§ What to do: Report every line of the data where the string "them" appears.

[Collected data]
————

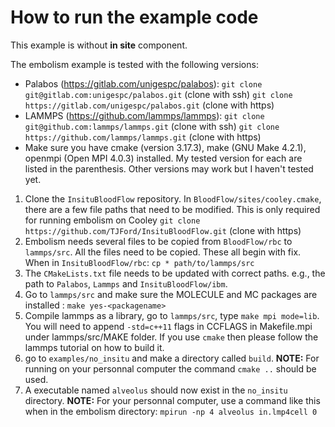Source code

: # How to run the example code

This example is without **in site** component. 

The embolism example is tested with the following versions:
- Palabos (https://gitlab.com/unigespc/palabos): 
`git clone git@gitlab.com:unigespc/palabos.git` (clone with ssh)
`git clone https://gitlab.com/unigespc/palabos.git` (clone with https)
- LAMMPS  (https://github.com/lammps/lammps): 
`git clone git@github.com:lammps/lammps.git` (clone with ssh)
`git clone https://github.com/lammps/lammps.git` (clone with https)
- Make sure you have cmake (version 3.17.3), make (GNU Make 4.2.1), openmpi (Open MPI 4.0.3) installed. My tested version for each are listed in the parenthesis. Other versions may work but I haven't tested yet.
 
1. Clone the `InsituBloodFlow` repository. In `BloodFlow/sites/cooley.cmake`, there are a few file paths that need to be modified. This is only required for running embolism on Cooley
`git clone https://github.com/TJFord/InsituBloodFlow.git` (clone with https)
2. Embolism needs several files to be copied from `BloodFlow/rbc` to `lammps/src`. All the files need to be copied.  These all begin with fix. 
When in `InsituBloodFlow/rbc`: 
 `cp * path/to/lammps/src`
3. The `CMakeLists.txt` file needs to be updated with correct paths. e.g., the path to `Palabos`, `Lammps` and `InsituBloodFlow/ibm`. 
4. Go to `lammps/src` and make sure the MOLECULE and MC packages are installed : 
`make yes-<packagename>`
5. Compile lammps as a library, go to `lammps/src`, type `make mpi mode=lib`. You will need to append `-std=c++11` flags in CCFLAGS in Makefile.mpi under lammps/src/MAKE folder. If you use `cmake` then please follow the lammps tutorial on how to build it. 
6. go to `examples/no_insitu` and make a directory called `build`. **NOTE:** For running on your personnal computer the command `cmake ..` should be used. 
7. A executable named `alveolus` should now exist in the `no_insitu` directory. **NOTE:** For your personnal computer, use a command like this when in the embolism directory: `mpirun -np 4 alveolus in.lmp4cell 0`


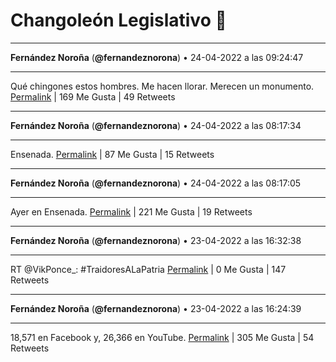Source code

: # Changoleón Legislativo 🙈
*****
**Fernández Noroña** (**@fernandeznorona**) • 24-04-2022 a las 09:24:47
*****
Qué chingones estos hombres. Me hacen llorar. Merecen un monumento.
[Permalink](https://twitter.com/fernandeznorona/status/1518279801823539200) | 169 Me Gusta | 49 Retweets
*****
**Fernández Noroña** (**@fernandeznorona**) • 24-04-2022 a las 08:17:34
*****
Ensenada.
[Permalink](https://twitter.com/fernandeznorona/status/1518262886707064832) | 87 Me Gusta | 15 Retweets
*****
**Fernández Noroña** (**@fernandeznorona**) • 24-04-2022 a las 08:17:05
*****
Ayer en Ensenada.
[Permalink](https://twitter.com/fernandeznorona/status/1518262762404597765) | 221 Me Gusta | 19 Retweets
*****
**Fernández Noroña** (**@fernandeznorona**) • 23-04-2022 a las 16:32:38
*****
RT @VikPonce_: #TraidoresALaPatria
[Permalink](https://twitter.com/fernandeznorona/status/1518025084157399041) | 0 Me Gusta | 147 Retweets
*****
**Fernández Noroña** (**@fernandeznorona**) • 23-04-2022 a las 16:24:39
*****
18,571 en Facebook y, 26,366 en YouTube.
[Permalink](https://twitter.com/fernandeznorona/status/1518023078139219968) | 305 Me Gusta | 54 Retweets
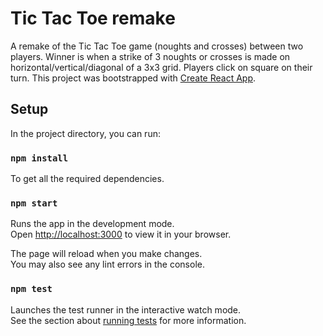 # Tic Tac Toe remake

A remake of the Tic Tac Toe game (noughts and crosses) between two players. Winner is when a strike of 3 noughts or crosses is made on horizontal/vertical/diagonal of a 3x3 grid. Players click on square on their turn. This project was bootstrapped with [Create React App](https://github.com/facebook/create-react-app).

## Setup

In the project directory, you can run:

### `npm install`

To get all the required dependencies.

### `npm start`

Runs the app in the development mode.\
Open [http://localhost:3000](http://localhost:3000) to view it in your browser.

The page will reload when you make changes.\
You may also see any lint errors in the console.

### `npm test`

Launches the test runner in the interactive watch mode.\
See the section about [running tests](https://facebook.github.io/create-react-app/docs/running-tests) for more information.

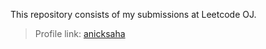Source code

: 
This repository consists of my submissions at Leetcode OJ.

> Profile link: [anicksaha](https://leetcode.com/anicksaha/)
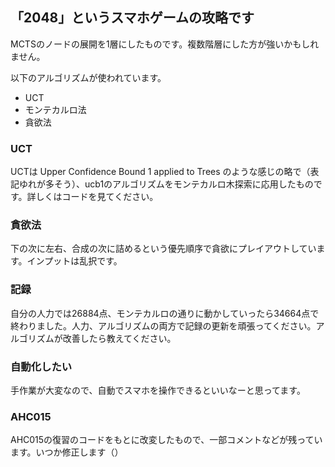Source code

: ## 「2048」というスマホゲームの攻略です

MCTSのノードの展開を1層にしたものです。複数階層にした方が強いかもしれません。

以下のアルゴリズムが使われています。
- UCT
- モンテカルロ法
- 貪欲法

### UCT
UCTは Upper Confidence Bound 1 applied to Trees のような感じの略で（表記ゆれが多そう）、ucb1のアルゴリズムをモンテカルロ木探索に応用したものです。詳しくはコードを見てください。

### 貪欲法
下の次に左右、合成の次に詰めるという優先順序で貪欲にプレイアウトしています。インプットは乱択です。

### 記録
自分の人力では26884点、モンテカルロの通りに動かしていったら34664点で終わりました。人力、アルゴリズムの両方で記録の更新を頑張ってください。アルゴリズムが改善したら教えてください。

### 自動化したい
手作業が大変なので、自動でスマホを操作できるといいなーと思ってます。

### AHC015
AHC015の復習のコードをもとに改変したもので、一部コメントなどが残っています。いつか修正します（）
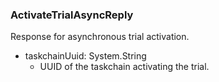 ### ActivateTrialAsyncReply
Response for asynchronous trial activation.

- taskchainUuid: System.String
  - UUID of the taskchain activating the trial.
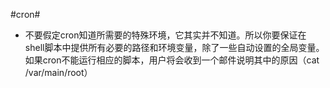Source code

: #cron#

* 不要假定cron知道所需要的特殊环境，它其实并不知道。所以你要保证在shell脚本中提供所有必要的路径和环境变量，除了一些自动设置的全局变量。 如果cron不能运行相应的脚本，用户将会收到一个邮件说明其中的原因（cat /var/main/root）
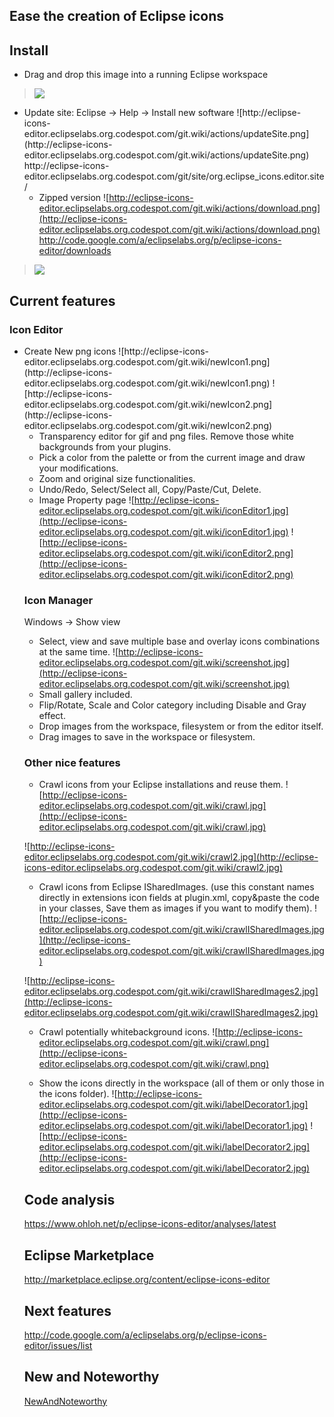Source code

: ## Ease the creation of Eclipse icons ##

## Install ##
  * Drag and drop this image into a running Eclipse workspace
<a href='http://marketplace.eclipse.org/marketplace-client-intro?mpc_install=322221' title='Drag and drop into a running Eclipse Indigo workspace to install Eclipse Icons Editor'>
</li></ul><blockquote><img src='http://marketplace.eclipse.org/misc/installbutton.png' />
</a></blockquote>

<ul><li>Update site: Eclipse -> Help -> Install new software
![http://eclipse-icons-editor.eclipselabs.org.codespot.com/git.wiki/actions/updateSite.png](http://eclipse-icons-editor.eclipselabs.org.codespot.com/git.wiki/actions/updateSite.png)
http://eclipse-icons-editor.eclipselabs.org.codespot.com/git/site/org.eclipse_icons.editor.site/

  * Zipped version
![http://eclipse-icons-editor.eclipselabs.org.codespot.com/git.wiki/actions/download.png](http://eclipse-icons-editor.eclipselabs.org.codespot.com/git.wiki/actions/download.png)
http://code.google.com/a/eclipselabs.org/p/eclipse-icons-editor/downloads

<a href='https://www.paypal.com/cgi-bin/webscr?cmd=_s-xclick&hosted_button_id=X7NSN9GLUBLDJ' title='PayPal Donate'>
</li></ul><blockquote><img src='https://www.paypalobjects.com/en_US/i/btn/btn_donate_SM.gif' />
</a></blockquote>


<h2>Current features</h2>
<h3>Icon Editor</h3>
<ul><li>Create New png icons
![http://eclipse-icons-editor.eclipselabs.org.codespot.com/git.wiki/newIcon1.png](http://eclipse-icons-editor.eclipselabs.org.codespot.com/git.wiki/newIcon1.png)
![http://eclipse-icons-editor.eclipselabs.org.codespot.com/git.wiki/newIcon2.png](http://eclipse-icons-editor.eclipselabs.org.codespot.com/git.wiki/newIcon2.png)

  * Transparency editor for gif and png files. Remove those white backgrounds from your plugins.
  * Pick a color from the palette or from the current image and draw your modifications.
  * Zoom and original size functionalities.
  * Undo/Redo, Select/Select all, Copy/Paste/Cut, Delete.
  * Image Property page
![http://eclipse-icons-editor.eclipselabs.org.codespot.com/git.wiki/iconEditor1.jpg](http://eclipse-icons-editor.eclipselabs.org.codespot.com/git.wiki/iconEditor1.jpg)
![http://eclipse-icons-editor.eclipselabs.org.codespot.com/git.wiki/iconEditor2.png](http://eclipse-icons-editor.eclipselabs.org.codespot.com/git.wiki/iconEditor2.png)

### Icon Manager ###
Windows -> Show view
  * Select, view and save multiple base and overlay icons combinations at the same time.
![http://eclipse-icons-editor.eclipselabs.org.codespot.com/git.wiki/screenshot.jpg](http://eclipse-icons-editor.eclipselabs.org.codespot.com/git.wiki/screenshot.jpg)
  * Small gallery included.
  * Flip/Rotate, Scale and Color category including Disable and Gray effect.
  * Drop images from the workspace, filesystem or from the editor itself.
  * Drag images to save in the workspace or filesystem.

### Other nice features ###
  * Crawl icons from your Eclipse installations and reuse them.
![http://eclipse-icons-editor.eclipselabs.org.codespot.com/git.wiki/crawl.jpg](http://eclipse-icons-editor.eclipselabs.org.codespot.com/git.wiki/crawl.jpg)

![http://eclipse-icons-editor.eclipselabs.org.codespot.com/git.wiki/crawl2.jpg](http://eclipse-icons-editor.eclipselabs.org.codespot.com/git.wiki/crawl2.jpg)
  * Crawl icons from Eclipse ISharedImages. (use this constant names directly in extensions icon fields at plugin.xml, copy&paste the code in your classes, Save them as images if you want to modify them).
![http://eclipse-icons-editor.eclipselabs.org.codespot.com/git.wiki/crawlISharedImages.jpg](http://eclipse-icons-editor.eclipselabs.org.codespot.com/git.wiki/crawlISharedImages.jpg)

![http://eclipse-icons-editor.eclipselabs.org.codespot.com/git.wiki/crawlISharedImages2.jpg](http://eclipse-icons-editor.eclipselabs.org.codespot.com/git.wiki/crawlISharedImages2.jpg)

  * Crawl potentially whitebackground icons.
![http://eclipse-icons-editor.eclipselabs.org.codespot.com/git.wiki/crawl.png](http://eclipse-icons-editor.eclipselabs.org.codespot.com/git.wiki/crawl.png)

  * Show the icons directly in the workspace (all of them or only those in the icons folder).
![http://eclipse-icons-editor.eclipselabs.org.codespot.com/git.wiki/labelDecorator1.jpg](http://eclipse-icons-editor.eclipselabs.org.codespot.com/git.wiki/labelDecorator1.jpg)
![http://eclipse-icons-editor.eclipselabs.org.codespot.com/git.wiki/labelDecorator2.jpg](http://eclipse-icons-editor.eclipselabs.org.codespot.com/git.wiki/labelDecorator2.jpg)


## Code analysis ##
https://www.ohloh.net/p/eclipse-icons-editor/analyses/latest

## Eclipse Marketplace ##
http://marketplace.eclipse.org/content/eclipse-icons-editor

## Next features ##
http://code.google.com/a/eclipselabs.org/p/eclipse-icons-editor/issues/list

## New and Noteworthy ##
[NewAndNoteworthy](NewAndNoteworthy.md)
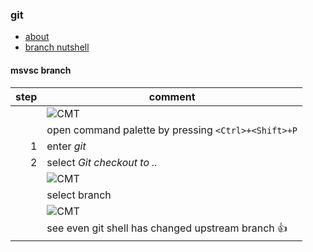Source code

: ### git 
+ [about](https://git-scm.com/about)
+ [branch nutshell][gitBranch]


#### msvsc branch
| step  | comment                                                       
| ----: | ----                                                          
|		| ![CMT ](./e_scr/msvsc_branch_20181217_00.png)
|		| open command palette by pressing `<Ctrl>+<Shift>+P`
|1      | enter *git*
|2      | select *Git checkout to ..*
|		| ![CMT ](./e_scr/msvsc_branch_20181217_01.png)
|		| select branch
|		| ![CMT ](./e_scr/msvsc_branch_20181217_02.png)
|		| see even git shell has changed upstream branch :+1:

[gitBranch]: https://git-scm.com/book/en/v2/Git-Branching-Branches-in-a-Nutshell
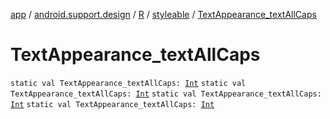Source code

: [app](../../../index.md) / [android.support.design](../../index.md) / [R](../index.md) / [styleable](index.md) / [TextAppearance_textAllCaps](.)

# TextAppearance_textAllCaps

`static val TextAppearance_textAllCaps: `[`Int`](https://kotlinlang.org/api/latest/jvm/stdlib/kotlin/-int/index.html)
`static val TextAppearance_textAllCaps: `[`Int`](https://kotlinlang.org/api/latest/jvm/stdlib/kotlin/-int/index.html)
`static val TextAppearance_textAllCaps: `[`Int`](https://kotlinlang.org/api/latest/jvm/stdlib/kotlin/-int/index.html)
`static val TextAppearance_textAllCaps: `[`Int`](https://kotlinlang.org/api/latest/jvm/stdlib/kotlin/-int/index.html)
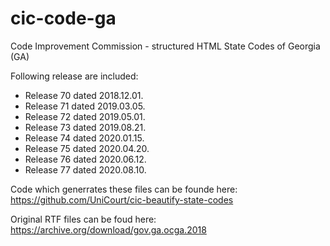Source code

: # cic-code-ga
Code Improvement Commission - structured HTML State Codes of Georgia (GA)

Following release are included:


* Release 70 dated 2018.12.01.
* Release 71 dated 2019.03.05.
* Release 72 dated 2019.05.01.
* Release 73 dated 2019.08.21.
* Release 74 dated 2020.01.15.
* Release 75 dated 2020.04.20.
* Release 76 dated 2020.06.12.
* Release 77 dated 2020.08.10.

Code which generrates these files can be founde here: https://github.com/UniCourt/cic-beautify-state-codes

Original RTF files can be foud here: https://archive.org/download/gov.ga.ocga.2018
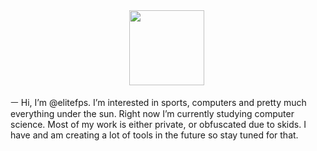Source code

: <div id="header" align="center">
  <img src="https://media.giphy.com/media/scZPhLqaVOM1qG4lT9/giphy.gif" width="120" height="auto"/>
  <img src="https://komarev.com/ghpvc/?username=elitefps&style=flat-square&color=blue" align="center" alt=""/>
</div>

ㅡ  Hi, I’m @elitefps. I’m interested in sports, computers and pretty much everything under the sun. Right now I’m currently studying computer science. Most of my work is either private, or obfuscated due to skids. I have and am creating a lot of tools in the future so stay tuned for that.   

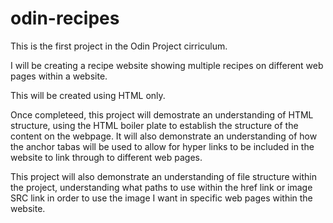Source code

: # odin-recipes

This is the first project in the Odin Project cirriculum.

I will be creating a recipe website showing multiple recipes on different web pages within a website.

This will be created using HTML only.

Once completeed, this project will demostrate an understanding of HTML structure, using the HTML boiler plate to establish the structure of the content on the webpage. It will also demonstrate an understanding of how the anchor tabas will be used to allow for hyper links to be included in the website to link through to different web pages.

This project will also demonstrate an understanding of file structure within the project, understanding what paths to use within the href link or image SRC link in order to use the image I want in specific web pages within the website.
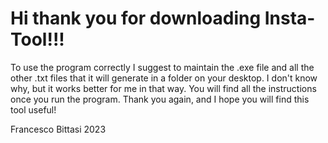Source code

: # Hi thank you for downloading Insta-Tool!!!
To use the program correctly I suggest to maintain the .exe file and all the other .txt files that it will generate in a folder on your desktop.
I don't know why, but it works better for me in that way.
You will find all the instructions once you run the program.
Thank you again, and I hope you will find this tool useful!

Francesco Bittasi 2023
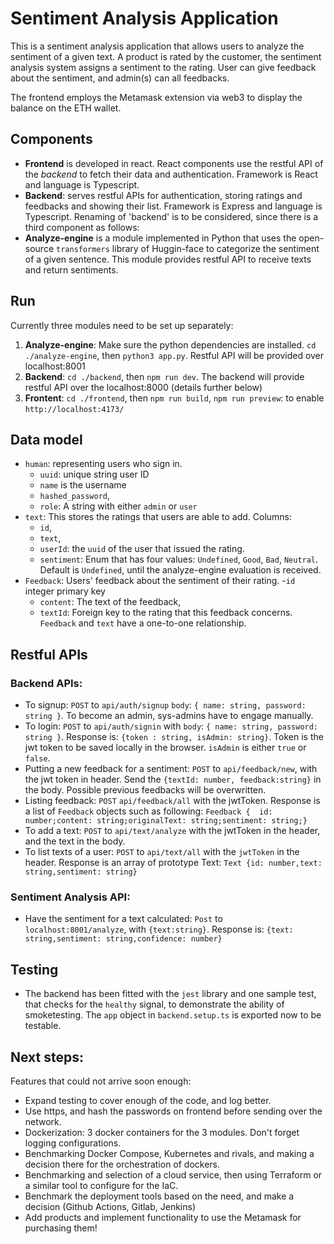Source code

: # Sentiment Analysis Application

This is a sentiment analysis application that allows users to analyze the sentiment of a given text.
A product is rated by the customer, the sentiment analysis system assigns a sentiment to the rating.
User can give feedback about the sentiment, and admin(s) can all feedbacks.

The frontend employs the Metamask extension via web3 to display the balance on the ETH wallet.

## Components

- **Frontend** is developed in react. React components use the restful API of the _backend_ to fetch their data and authentication. Framework is React and language is Typescript.
- **Backend**: serves restful APIs for authentication, storing ratings and feedbacks and showing their list. Framework is Express and language is Typescript. Renaming of 'backend' is to be considered, since there is a third component as follows:
- **Analyze-engine** is a module implemented in Python that uses the open-source `transformers` library of Huggin-face to categorize the sentiment of a given sentence. This module provides restful API to receive texts and return sentiments.

## Run

Currently three modules need to be set up separately:

1. **Analyze-engine**: Make sure the python dependencies are installed. `cd ./analyze-engine`, then `python3 app.py`. Restful API will be provided over localhost:8001
2. **Backend**: `cd ./backend`, then `npm run dev`. The backend will provide restful API over the localhost:8000 (details further below)
3. **Frontent**: `cd ./frontend`, then `npm run build`, `npm run preview`: to enable `http://localhost:4173/`

## Data model

- `human`: representing users who sign in.
  - `uuid`: unique string user ID
  - `name` is the username
  - `hashed_password`,
  - `role`: A string with either `admin` or `user`
- `text`: This stores the ratings that users are able to add. Columns:
  - `id`,
  - `text`,
  - `userId`: the `uuid` of the user that issued the rating.
  - `sentiment`: Enum that has four values: `Undefined`, `Good`, `Bad`, `Neutral`. Default is `Undefined`, until the analyze-engine evaluation is received.
- `Feedback`: Users' feedback about the sentiment of their rating. -`id` integer primary key
  - `content`: The text of the feedback,
  - `textId`: Foreign key to the rating that this feedback concerns. `Feedback` and `text` have a one-to-one relationship.

## Restful APIs

### Backend APIs:

- To signup: `POST` to `api/auth/signup` `body`: `{ name: string, password: string }`. To become an admin, sys-admins have to engage manually.
- To login: `POST` to `api/auth/signin` with `body`: `{ name: string, password: string }`. Response is: `{token : string, isAdmin: string}`. Token is the jwt token to be saved locally in the browser. `isAdmin` is either `true` or `false`.
- Putting a new feedback for a sentiment: `POST` to `api/feedback/new`, with the jwt token in header. Send the `{textId: number, feedback:string}` in the body. Possible previous feedbacks will be overwritten.
- Listing feedback: `POST` `api/feedback/all` with the jwtToken. Response is a list of `Feedback` objects such as following: `Feedback {  id: number;content: string;originalText: string;sentiment: string;}`
- To add a text: `POST` to `api/text/analyze` with the jwtToken in the header, and the text in the body.
- To list texts of a user: `POST` to `api/text/all` with the `jwtToken` in the header. Response is an array of prototype Text: `Text {id: number,text: string,sentiment: string}`

### Sentiment Analysis API:

- Have the sentiment for a text calculated: `Post` to `localhost:8001/analyze`, with `{text:string}`. Response is: `{text: string,sentiment: string,confidence: number}`

## Testing

- The backend has been fitted with the `jest` library and one sample test, that checks for the `healthy` signal, to demonstrate the ability of smoketesting. The `app` object in `backend.setup.ts` is exported now to be testable.

## Next steps:

Features that could not arrive soon enough:

- Expand testing to cover enough of the code, and log better.
- Use https, and hash the passwords on frontend before sending over the network.
- Dockerization: 3 docker containers for the 3 modules. Don't forget logging configurations.
- Benchmarking Docker Compose, Kubernetes and rivals, and making a decision there for the orchestration of dockers.
- Benchmarking and selection of a cloud service, then using Terraform or a similar tool to configure for the IaC.
- Benchmark the deployment tools based on the need, and make a decision (Github Actions, Gitlab, Jenkins)
- Add products and implement functionality to use the Metamask for purchasing them!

————

§ Task response:
  * Crawl icons from your Eclipse installations and reuse them.
  * Crawl icons from Eclipse ISharedImages. (use this constant names directly in extensions icon fields at plugin.xml, copy&paste the code in your classes, Save them as images if you want to modify them).
  * Show the icons directly in the workspace (all of them or only those in the icons folder).
- Add products and implement functionality to use the Metamask for purchasing them!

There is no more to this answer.